Osteocytes communicate through three main routes: 1) direct contact via gap junctions between their cytoplasmic extensions; 2) paracrine signaling by releasing molecules such as sclerostin and osteocalcin; 3) transport through the canalicular matrix. The network works as a “bone internet” to coordinate remodeling, repair and mechanical adaptation.

🔬 How does it differ from the nervous system?

Similarities: both are cellular communication networks with dendrite-like / axon-like extensions. Key differences: osteocytes are embedded in mineralized bone matrix, signal more slowly, are mainly mechanosensory, and also communicate with distant organs (kidney, brain) through hormones. The bone connectome is structurally stable yet functionally adaptive.

🎯 Why does it matter for implant dentistry?

The osteocyte connectome is fundamental to osseointegration. Osteocytes sense the presence of the implant, coordinate the reparative response and guide bone remodeling around the implant surface. An intact network favours better healing, while damage to the connectome (excessive surgical trauma, infection) can compromise integration. Respecting the osteocyte network is key to long-term success.

📉 How does it change with ageing?

With age, the osteocyte connectome undergoes progressive degeneration: fewer osteocytes, fewer cellular processes, loss of network connectivity.
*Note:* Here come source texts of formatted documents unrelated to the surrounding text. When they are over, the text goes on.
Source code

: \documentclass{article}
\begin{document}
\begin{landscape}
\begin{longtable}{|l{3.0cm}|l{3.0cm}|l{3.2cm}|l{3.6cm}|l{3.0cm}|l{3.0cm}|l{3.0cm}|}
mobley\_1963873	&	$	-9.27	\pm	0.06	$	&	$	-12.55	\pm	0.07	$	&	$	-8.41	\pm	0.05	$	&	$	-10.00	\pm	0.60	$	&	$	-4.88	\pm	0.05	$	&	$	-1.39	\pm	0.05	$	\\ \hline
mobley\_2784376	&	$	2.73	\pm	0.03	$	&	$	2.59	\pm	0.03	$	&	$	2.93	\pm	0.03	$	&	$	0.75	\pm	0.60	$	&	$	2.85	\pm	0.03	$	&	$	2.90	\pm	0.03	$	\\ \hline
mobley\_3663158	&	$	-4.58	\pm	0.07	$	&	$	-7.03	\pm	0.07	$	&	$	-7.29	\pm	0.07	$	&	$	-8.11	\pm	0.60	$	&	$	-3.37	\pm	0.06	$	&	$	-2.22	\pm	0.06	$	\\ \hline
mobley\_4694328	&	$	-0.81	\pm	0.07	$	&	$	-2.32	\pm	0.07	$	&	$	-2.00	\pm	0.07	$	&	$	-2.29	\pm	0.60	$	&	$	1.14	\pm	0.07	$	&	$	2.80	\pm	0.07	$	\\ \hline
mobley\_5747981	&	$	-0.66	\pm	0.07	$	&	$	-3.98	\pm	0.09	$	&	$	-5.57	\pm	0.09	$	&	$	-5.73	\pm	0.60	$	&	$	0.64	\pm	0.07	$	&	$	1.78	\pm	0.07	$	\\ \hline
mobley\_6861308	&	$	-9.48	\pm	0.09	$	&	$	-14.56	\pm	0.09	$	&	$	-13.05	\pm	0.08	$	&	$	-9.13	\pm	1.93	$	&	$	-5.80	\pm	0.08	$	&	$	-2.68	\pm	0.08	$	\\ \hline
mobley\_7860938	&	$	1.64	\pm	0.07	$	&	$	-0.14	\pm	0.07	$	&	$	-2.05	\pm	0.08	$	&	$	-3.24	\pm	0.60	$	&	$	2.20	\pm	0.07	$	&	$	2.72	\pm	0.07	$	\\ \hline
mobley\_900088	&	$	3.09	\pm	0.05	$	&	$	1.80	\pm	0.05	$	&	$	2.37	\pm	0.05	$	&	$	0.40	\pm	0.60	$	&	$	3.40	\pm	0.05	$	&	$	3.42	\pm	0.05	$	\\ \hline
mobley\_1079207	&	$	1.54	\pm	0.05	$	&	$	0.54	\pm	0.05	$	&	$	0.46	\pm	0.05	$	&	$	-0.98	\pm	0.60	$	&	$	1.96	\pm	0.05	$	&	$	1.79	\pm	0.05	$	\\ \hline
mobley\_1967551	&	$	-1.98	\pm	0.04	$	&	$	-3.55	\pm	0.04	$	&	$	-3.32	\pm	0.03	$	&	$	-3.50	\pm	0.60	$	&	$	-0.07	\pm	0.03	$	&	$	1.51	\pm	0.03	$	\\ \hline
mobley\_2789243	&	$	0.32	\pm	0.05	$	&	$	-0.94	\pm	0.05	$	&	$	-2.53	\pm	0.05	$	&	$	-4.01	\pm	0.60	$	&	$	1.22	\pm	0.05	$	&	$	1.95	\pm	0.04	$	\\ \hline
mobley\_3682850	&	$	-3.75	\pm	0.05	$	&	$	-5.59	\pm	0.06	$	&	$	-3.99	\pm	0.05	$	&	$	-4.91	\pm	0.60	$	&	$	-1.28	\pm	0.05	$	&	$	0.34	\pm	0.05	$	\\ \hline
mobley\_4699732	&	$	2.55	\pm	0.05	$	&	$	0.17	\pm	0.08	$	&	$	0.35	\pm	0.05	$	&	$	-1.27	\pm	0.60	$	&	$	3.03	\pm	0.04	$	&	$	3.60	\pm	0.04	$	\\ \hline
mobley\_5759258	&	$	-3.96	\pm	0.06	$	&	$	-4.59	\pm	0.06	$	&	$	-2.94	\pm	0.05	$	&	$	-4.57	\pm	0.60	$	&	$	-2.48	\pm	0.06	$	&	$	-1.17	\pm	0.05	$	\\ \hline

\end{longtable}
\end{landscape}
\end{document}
This impairs mechanosensitivity, slows remodeling and reduces reparative capacity. The result: more fragile, less responsive bone. In implant dentistry, this calls for gentler techniques and longer healing times in older patients.

🚫 What damages the osteocyte connectome?

Harmful factors include: excessive surgical trauma (overheating, excessive pressure), infection, radiotherapy, drugs such as bisphosphonates, prolonged immobilization, systemic disease (diabetes, osteoporosis). Smoking too compromises vascularization and cellular communication. Minimally invasive surgery and tissue respect protect the osteocyte network.

🔮 What does the future of research hold?

Future research aims at: complete 3D mapping of the human connectome, development of “connectome-friendly” biomaterials, therapies to regenerate the osteocyte network, early diagnosis of bone disease through connectivity analysis. Potential applications: implants that “dialogue” with the connectome, targeted drugs to restore connections, personalized medicine based on the individual connectomic profile.

🌱 How can we optimize regeneration while respecting the connectome?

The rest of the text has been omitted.